Dataset excerpts:
"""
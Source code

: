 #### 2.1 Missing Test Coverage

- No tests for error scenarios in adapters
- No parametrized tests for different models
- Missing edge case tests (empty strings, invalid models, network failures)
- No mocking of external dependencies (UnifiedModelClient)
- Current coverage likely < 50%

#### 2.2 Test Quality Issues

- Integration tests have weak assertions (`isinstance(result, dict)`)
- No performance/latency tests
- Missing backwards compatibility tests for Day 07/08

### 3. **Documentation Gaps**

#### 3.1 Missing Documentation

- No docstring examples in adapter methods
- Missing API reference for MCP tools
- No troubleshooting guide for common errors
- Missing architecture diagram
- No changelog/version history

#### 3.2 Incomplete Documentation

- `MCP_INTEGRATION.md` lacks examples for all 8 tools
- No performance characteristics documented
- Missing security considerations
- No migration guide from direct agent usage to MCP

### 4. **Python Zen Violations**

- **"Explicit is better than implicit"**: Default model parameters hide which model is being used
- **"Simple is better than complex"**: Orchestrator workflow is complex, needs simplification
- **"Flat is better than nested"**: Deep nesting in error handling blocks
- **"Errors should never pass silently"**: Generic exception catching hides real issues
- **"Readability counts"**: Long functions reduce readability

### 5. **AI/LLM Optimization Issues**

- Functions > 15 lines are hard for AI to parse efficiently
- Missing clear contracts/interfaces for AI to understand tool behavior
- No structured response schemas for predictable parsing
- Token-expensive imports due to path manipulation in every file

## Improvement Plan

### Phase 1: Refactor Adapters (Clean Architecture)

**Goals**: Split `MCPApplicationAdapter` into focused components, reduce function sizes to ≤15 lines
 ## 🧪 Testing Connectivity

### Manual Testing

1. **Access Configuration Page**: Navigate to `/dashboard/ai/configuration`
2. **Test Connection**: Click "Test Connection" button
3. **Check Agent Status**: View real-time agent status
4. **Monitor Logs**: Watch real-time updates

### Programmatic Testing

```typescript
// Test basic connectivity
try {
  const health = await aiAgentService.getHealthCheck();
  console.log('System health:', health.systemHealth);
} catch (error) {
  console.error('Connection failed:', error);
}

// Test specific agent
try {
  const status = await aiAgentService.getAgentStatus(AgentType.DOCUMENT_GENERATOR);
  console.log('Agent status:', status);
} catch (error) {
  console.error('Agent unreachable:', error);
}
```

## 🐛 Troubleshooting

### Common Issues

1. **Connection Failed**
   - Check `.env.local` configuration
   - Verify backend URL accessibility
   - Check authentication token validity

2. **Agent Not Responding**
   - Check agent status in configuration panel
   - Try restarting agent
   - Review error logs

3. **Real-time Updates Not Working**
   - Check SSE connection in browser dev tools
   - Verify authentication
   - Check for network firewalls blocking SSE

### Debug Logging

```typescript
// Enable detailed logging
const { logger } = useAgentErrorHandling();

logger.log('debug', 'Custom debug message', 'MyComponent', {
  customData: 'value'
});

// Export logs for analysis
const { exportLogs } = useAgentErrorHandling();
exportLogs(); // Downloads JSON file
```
"""
__WORK ITEM__
Go through the entries above and restate each one exactly.

__SOLUTION BELOW__
Source code

: #### 2.1 Missing Test Coverage

- No tests for error scenarios in adapters
- No parametrized tests for different models
- Missing edge case tests (empty strings, invalid models, network failures)
- No mocking of external dependencies (UnifiedModelClient)
- Current coverage likely < 50%

#### 2.2 Test Quality Issues

- Integration tests have weak assertions (`isinstance(result, dict)`)
- No performance/latency tests
- Missing backwards compatibility tests for Day 07/08

### 3. **Documentation Gaps**

#### 3.1 Missing Documentation

- No docstring examples in adapter methods
- Missing API reference for MCP tools
- No troubleshooting guide for common errors
- Missing architecture diagram
- No changelog/version history

#### 3.2 Incomplete Documentation

- `MCP_INTEGRATION.md` lacks examples for all 8 tools
- No performance characteristics documented
- Missing security considerations
- No migration guide from direct agent usage to MCP

### 4. **Python Zen Violations**

- **"Explicit is better than implicit"**: Default model parameters hide which model is being used
- **"Simple is better than complex"**: Orchestrator workflow is complex, needs simplification
- **"Flat is better than nested"**: Deep nesting in error handling blocks
- **"Errors should never pass silently"**: Generic exception catching hides real issues
- **"Readability counts"**: Long functions reduce readability

### 5. **AI/LLM Optimization Issues**

- Functions > 15 lines are hard for AI to parse efficiently
- Missing clear contracts/interfaces for AI to understand tool behavior
- No structured response schemas for predictable parsing
- Token-expensive imports due to path manipulation in every file

## Improvement Plan

### Phase 1: Refactor Adapters (Clean Architecture)

**Goals**: Split `MCPApplicationAdapter` into focused components, reduce function sizes to ≤15 lines
 ## 🧪 Testing Connectivity

### Manual Testing

1. **Access Configuration Page**: Navigate to `/dashboard/ai/configuration`
2. **Test Connection**: Click "Test Connection" button
3. **Check Agent Status**: View real-time agent status
4. **Monitor Logs**: Watch real-time updates

### Programmatic Testing

```typescript
// Test basic connectivity
try {
  const health = await aiAgentService.getHealthCheck();
  console.log('System health:', health.systemHealth);
} catch (error) {
  console.error('Connection failed:', error);
}

// Test specific agent
try {
  const status = await aiAgentService.getAgentStatus(AgentType.DOCUMENT_GENERATOR);
  console.log('Agent status:', status);
} catch (error) {
  console.error('Agent unreachable:', error);
}
```

## 🐛 Troubleshooting

### Common Issues

1. **Connection Failed**
   - Check `.env.local` configuration
   - Verify backend URL accessibility
   - Check authentication token validity

2. **Agent Not Responding**
   - Check agent status in configuration panel
   - Try restarting agent
   - Review error logs

3. **Real-time Updates Not Working**
   - Check SSE connection in browser dev tools
   - Verify authentication
   - Check for network firewalls blocking SSE

### Debug Logging

```typescript
// Enable detailed logging
const { logger } = useAgentErrorHandling();

logger.log('debug', 'Custom debug message', 'MyComponent', {
  customData: 'value'
});

// Export logs for analysis
const { exportLogs } = useAgentErrorHandling();
exportLogs(); // Downloads JSON file
```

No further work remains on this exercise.